Facebook – General
I often think the hardest part of writing is getting started! Once I’m away on a piece, whether it is a FB post like this, a flash fiction or longer short story, I get the “bit between the teeth” and get on with it until I’ve got that first draft down.
I’m not deliberately procrastinating incidentally. I set myself down to write at pretty much the same time every night and get on with it. It’s just finding those first few words to get the ball rolling…
Ah well, time to get on with the next piece!
Does music help you with your creativity?
I write usually with classical music on in the background (courtesy of #ClassicFM most of the time). It doesn’t matter whether it’s Beethoven’s 5th or his Moonlight Sonata, I find that just having the music on relaxes me and I just get on and write more effectively.
I am very fond of the Saturday Night at the Movies show on Classic and it is amazing how the right music can make a film.
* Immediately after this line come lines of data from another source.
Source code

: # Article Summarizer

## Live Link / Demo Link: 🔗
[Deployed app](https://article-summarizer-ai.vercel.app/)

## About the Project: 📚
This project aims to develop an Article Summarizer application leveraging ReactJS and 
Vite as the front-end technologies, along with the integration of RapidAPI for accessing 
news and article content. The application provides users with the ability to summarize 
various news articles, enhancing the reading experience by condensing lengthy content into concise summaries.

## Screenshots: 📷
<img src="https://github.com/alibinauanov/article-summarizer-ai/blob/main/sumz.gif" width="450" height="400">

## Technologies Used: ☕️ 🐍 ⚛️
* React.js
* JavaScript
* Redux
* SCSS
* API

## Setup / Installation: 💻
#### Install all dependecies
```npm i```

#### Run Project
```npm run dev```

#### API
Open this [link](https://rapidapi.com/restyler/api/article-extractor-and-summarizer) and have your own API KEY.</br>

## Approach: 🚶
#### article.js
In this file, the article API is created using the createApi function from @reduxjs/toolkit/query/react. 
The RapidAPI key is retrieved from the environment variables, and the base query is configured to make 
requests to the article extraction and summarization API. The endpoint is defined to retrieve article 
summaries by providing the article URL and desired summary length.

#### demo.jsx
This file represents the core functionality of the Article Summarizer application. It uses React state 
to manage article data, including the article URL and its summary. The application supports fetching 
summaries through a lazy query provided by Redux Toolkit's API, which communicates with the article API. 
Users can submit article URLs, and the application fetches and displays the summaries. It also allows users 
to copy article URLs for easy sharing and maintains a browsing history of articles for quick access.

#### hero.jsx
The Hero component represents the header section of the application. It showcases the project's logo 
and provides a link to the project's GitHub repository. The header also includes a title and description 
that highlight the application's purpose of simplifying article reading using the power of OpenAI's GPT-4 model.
I bet you can name at least four John Williams’ themes for a start. Think of the films you’ve thought of WITHOUT that music. Almost impossible, isn’t it?
Sometimes when I create characters, I think of what music would best suit them. It never makes it into the story itself but it does help me to picture them better so I write about/for them with more depth and that DOES show in a story.
Enjoying the new series of I’m Sorry I Haven’t A Clue on Radio 4. Always love the word play on here. You can’t keep a bad pun down, no matter how much you might want to!
Playing with the language, inventing puns etc, is something I occasionally do as a writing exercise. Always good fun. Makes you think in a different way. (Just how excruciating can I get with a pun?!). Sometimes that has triggered story ideas precisely because I’ve allowed my brain to go off on a tangent for a bit. Try it and see what you come up with. If nothing else, you should have fun with some mental word games here!
Delighted to share more publication news. My flash fiction piece, Moving On, is now live on Cafelit. Hope you enjoy, especially if you’re considering a career change!
Facebook – From Light to Dark and Back Again
When do you know if a flash fiction piece has had impact?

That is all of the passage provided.